La HATVP a longuement épluché la situation d'Eric Dupond-Moretti, par ailleurs visé par un signalement à la Cour de Justice de la République et par une plainte pour "prise illégale d'intérêts" de l'association Anticor, qui lui reproche d'avoir diligenté, comme ministre, une enquête administrative concernant trois magistrats du Parquet national financier dans le cadre de l'affaire dite "des fadettes", où il était partie prenante comme avocat. Une enquête que le garde des Sceaux a transmise par la suite à Jean Castex. 

De son côté, la HATVP avait demandé au ministre, début octobre, des "précisions" sur les mesures qu'il avait prises "pour ne pas se retrouver en situation de conflit d’intérêts d’une part par rapport à son ancienne activité d’avocat et d’autre part s’agissant du dossier en cours relatif au PNF", selon les termes du ministère de la Justice. Ce dernier avait fait valoir qu'il avait mis en place un "dispositif spécifique" dans lequel les dossiers suivis par Eric Dupond-Moretti lorsqu'il était avocat, ainsi que les dossiers suivi actuellement par son ancien cabinet, ne devaient pas faire l'objet de remontées auprès du ministre. 

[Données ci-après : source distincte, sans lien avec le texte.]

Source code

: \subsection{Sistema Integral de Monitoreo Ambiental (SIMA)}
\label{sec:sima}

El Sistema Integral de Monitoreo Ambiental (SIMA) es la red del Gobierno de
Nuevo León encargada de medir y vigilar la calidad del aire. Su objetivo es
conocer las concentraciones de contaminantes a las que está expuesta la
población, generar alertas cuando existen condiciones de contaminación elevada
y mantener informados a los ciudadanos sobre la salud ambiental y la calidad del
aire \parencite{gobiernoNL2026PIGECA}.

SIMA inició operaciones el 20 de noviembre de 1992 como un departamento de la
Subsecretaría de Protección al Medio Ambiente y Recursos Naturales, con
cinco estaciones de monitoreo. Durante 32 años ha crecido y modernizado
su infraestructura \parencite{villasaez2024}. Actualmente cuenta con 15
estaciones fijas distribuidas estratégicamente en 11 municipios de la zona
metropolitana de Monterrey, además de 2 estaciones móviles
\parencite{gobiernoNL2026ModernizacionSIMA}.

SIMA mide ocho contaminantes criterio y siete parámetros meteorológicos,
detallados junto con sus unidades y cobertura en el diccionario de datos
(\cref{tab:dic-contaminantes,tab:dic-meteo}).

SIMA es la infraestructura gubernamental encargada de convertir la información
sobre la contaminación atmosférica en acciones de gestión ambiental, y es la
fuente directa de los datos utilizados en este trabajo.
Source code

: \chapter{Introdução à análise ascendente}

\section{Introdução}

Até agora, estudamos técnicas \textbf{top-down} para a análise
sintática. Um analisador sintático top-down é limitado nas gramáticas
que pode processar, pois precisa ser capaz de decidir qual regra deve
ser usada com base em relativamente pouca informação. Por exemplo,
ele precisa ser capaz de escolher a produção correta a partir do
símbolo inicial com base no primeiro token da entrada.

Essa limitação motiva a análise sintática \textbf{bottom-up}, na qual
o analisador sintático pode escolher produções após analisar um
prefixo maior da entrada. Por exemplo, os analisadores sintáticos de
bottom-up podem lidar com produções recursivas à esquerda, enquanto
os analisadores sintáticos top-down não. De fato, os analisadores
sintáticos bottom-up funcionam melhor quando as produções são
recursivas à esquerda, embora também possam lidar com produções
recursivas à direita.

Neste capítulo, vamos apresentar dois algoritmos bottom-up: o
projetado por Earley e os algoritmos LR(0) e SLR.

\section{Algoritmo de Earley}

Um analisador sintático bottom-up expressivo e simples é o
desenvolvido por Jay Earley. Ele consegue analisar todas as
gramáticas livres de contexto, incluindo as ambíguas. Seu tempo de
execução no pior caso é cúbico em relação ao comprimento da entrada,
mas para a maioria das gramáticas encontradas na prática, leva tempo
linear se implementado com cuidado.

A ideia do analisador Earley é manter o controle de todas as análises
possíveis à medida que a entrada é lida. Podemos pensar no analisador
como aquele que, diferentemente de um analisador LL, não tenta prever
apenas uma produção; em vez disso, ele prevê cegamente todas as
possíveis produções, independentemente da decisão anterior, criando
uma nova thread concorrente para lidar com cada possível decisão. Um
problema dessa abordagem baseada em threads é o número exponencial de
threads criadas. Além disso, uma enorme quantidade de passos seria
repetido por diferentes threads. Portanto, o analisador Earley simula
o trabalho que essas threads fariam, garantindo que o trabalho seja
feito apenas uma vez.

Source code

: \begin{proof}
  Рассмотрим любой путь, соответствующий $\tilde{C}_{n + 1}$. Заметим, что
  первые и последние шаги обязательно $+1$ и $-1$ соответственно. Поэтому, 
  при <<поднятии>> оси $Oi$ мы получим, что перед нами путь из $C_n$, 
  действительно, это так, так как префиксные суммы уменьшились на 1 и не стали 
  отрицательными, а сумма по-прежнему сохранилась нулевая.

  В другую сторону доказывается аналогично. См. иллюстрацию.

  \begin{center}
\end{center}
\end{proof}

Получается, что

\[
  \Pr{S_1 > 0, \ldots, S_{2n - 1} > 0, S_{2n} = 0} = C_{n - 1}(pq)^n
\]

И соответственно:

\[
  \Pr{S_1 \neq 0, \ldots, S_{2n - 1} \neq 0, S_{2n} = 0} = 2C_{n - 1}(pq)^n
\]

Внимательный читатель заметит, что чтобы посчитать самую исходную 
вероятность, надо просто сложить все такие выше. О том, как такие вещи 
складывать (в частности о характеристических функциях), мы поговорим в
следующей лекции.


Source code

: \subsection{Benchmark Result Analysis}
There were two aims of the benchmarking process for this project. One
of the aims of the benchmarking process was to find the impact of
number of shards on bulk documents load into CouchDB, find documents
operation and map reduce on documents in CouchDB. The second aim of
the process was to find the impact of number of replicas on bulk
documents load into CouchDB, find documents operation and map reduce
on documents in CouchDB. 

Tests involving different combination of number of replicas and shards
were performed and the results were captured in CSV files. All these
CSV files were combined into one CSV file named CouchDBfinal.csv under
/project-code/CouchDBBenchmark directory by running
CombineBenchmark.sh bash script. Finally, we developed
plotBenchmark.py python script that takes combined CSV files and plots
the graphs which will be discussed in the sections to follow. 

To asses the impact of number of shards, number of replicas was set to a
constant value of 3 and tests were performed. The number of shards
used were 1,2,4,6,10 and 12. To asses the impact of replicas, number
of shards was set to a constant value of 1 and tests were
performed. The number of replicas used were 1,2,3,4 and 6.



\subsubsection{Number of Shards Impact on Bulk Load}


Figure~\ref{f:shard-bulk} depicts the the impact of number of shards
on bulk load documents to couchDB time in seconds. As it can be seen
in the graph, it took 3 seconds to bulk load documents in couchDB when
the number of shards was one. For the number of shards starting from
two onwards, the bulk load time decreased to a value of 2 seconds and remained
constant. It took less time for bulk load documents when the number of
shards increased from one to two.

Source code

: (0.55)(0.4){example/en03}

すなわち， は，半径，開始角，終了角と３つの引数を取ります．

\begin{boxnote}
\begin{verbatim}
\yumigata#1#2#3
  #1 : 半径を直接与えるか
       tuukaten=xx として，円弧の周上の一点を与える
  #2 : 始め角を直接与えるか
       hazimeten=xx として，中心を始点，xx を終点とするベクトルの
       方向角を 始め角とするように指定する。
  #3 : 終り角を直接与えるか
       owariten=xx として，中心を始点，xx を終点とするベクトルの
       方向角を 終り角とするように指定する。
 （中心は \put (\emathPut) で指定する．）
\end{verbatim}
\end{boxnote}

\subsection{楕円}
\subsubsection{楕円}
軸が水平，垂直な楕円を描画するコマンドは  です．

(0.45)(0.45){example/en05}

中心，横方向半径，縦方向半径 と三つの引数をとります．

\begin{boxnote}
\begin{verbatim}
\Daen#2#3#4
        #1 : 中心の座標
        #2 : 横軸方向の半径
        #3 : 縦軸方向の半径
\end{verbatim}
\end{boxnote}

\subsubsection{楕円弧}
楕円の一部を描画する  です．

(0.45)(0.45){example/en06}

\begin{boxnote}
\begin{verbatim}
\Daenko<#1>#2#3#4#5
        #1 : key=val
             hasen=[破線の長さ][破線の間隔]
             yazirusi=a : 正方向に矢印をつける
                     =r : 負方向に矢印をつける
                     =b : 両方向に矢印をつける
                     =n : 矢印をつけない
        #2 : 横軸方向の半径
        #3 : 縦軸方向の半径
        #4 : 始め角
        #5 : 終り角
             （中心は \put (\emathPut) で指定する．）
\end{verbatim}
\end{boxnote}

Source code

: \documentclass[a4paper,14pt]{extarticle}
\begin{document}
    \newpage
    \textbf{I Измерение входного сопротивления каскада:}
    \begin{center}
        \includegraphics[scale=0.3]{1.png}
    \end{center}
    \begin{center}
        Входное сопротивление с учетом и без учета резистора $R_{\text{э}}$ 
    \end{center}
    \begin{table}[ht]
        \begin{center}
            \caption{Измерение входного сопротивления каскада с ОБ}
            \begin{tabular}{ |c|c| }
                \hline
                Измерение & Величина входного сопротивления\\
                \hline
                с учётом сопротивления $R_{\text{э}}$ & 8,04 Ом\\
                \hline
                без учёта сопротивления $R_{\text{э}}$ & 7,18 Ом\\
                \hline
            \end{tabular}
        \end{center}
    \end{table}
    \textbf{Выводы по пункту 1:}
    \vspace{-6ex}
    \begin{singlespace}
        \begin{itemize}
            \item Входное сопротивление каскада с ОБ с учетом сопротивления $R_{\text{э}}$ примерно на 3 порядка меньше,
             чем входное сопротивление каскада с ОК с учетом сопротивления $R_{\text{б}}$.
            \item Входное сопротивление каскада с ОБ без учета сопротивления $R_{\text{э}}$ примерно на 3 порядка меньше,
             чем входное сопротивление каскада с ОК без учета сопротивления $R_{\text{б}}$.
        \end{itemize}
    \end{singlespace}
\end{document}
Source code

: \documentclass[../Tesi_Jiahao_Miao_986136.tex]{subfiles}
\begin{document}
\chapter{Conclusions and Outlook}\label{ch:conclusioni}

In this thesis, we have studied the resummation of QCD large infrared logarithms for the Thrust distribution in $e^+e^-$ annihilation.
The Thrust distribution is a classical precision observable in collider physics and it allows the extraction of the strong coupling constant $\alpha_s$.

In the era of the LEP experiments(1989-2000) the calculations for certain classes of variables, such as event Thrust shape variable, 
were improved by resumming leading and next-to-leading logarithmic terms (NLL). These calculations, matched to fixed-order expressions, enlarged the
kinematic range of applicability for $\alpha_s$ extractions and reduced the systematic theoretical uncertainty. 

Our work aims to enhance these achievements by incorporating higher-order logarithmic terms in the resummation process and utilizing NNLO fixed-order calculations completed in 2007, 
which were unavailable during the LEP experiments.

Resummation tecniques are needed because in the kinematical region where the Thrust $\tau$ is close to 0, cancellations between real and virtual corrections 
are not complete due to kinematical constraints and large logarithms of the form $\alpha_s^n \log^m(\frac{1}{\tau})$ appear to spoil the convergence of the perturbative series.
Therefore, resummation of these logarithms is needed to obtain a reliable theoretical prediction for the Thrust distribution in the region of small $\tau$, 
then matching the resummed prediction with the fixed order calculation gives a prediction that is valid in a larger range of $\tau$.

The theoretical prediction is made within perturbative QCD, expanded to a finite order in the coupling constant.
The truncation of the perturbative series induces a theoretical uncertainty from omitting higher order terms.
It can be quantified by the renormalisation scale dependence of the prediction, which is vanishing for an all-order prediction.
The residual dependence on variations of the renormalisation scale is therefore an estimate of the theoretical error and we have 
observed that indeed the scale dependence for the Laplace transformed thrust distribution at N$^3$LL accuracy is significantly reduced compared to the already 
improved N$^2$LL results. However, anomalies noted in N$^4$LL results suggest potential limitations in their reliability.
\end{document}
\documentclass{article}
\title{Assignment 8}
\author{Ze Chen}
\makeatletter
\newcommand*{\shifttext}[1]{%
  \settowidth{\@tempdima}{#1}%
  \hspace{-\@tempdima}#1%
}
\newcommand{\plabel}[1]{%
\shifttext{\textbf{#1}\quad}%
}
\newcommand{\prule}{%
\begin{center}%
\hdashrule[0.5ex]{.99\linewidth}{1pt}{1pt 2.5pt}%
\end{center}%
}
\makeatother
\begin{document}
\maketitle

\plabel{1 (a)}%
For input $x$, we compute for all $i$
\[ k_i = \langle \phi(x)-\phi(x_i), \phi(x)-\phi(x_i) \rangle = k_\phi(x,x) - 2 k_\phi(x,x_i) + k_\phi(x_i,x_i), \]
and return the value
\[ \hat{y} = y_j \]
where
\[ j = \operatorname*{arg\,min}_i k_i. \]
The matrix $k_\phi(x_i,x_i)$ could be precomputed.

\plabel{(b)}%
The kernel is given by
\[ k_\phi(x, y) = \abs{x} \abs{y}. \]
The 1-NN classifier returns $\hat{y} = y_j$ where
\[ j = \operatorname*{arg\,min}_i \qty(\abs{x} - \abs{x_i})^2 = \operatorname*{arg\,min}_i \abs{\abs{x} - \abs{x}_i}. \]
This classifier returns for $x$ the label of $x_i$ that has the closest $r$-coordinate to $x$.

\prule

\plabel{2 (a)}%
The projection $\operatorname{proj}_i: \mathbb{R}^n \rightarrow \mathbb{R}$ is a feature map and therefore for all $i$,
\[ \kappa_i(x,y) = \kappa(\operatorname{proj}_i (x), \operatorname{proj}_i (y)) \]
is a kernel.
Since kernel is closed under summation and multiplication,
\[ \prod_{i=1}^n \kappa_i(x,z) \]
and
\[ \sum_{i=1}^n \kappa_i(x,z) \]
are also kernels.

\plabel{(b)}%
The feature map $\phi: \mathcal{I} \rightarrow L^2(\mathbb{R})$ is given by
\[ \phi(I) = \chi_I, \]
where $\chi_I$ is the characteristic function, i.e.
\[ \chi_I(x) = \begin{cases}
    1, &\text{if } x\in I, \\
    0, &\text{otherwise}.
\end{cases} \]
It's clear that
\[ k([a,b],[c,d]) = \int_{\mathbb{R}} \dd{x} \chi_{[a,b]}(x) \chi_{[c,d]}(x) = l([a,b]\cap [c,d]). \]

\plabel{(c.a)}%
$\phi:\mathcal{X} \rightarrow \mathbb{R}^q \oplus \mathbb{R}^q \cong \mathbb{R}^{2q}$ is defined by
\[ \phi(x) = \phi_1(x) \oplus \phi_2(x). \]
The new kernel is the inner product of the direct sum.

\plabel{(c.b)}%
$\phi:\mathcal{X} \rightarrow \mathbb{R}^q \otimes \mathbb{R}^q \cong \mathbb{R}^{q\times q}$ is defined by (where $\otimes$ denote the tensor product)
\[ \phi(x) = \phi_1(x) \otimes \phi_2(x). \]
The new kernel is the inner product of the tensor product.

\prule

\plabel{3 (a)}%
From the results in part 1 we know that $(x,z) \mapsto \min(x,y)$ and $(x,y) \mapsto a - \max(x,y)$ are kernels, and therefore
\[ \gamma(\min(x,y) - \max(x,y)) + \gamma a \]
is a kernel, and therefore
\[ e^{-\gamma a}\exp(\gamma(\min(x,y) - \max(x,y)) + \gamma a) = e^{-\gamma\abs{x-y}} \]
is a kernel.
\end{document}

"Avec le garde des Sceaux il y a eu des échanges", a indiqué à l'AFP le président de la HATVP Didier Migaud. Des échanges qui se sont bien conclus par "un décret de déport", avec dessaisissement de l'actuel ministre d'affaires dont il avait eu à connaître comme avocat. "La Haute autorité ne s'est pas prononcée sur la question d'une éventuelle prise illégale d'intérêts, à partir du moment où la justice en a déjà été saisie", a toutefois précisé le président de l'institution. 

Un patrimoine conséquent

Les nouveaux membres du gouvernement avaient deux mois pour transmettre leurs déclarations à la HATVP après leur entrée en fonction. Celle d'Eric Dupond-Moretti fait apparaître des revenus d'avocats de près de 600.000 euros annuels entre 2017 et 2019, auxquels s'ajoutent sur cette période des droits d'auteur, des cachets conséquents d'acteur, de comédien et d'artiste interprète. S'y ajoutent des participations financières directes dans le capital de plusieurs sociétés, dont principalement celle de son cabinet d'avocat (1,47 million d'euros). 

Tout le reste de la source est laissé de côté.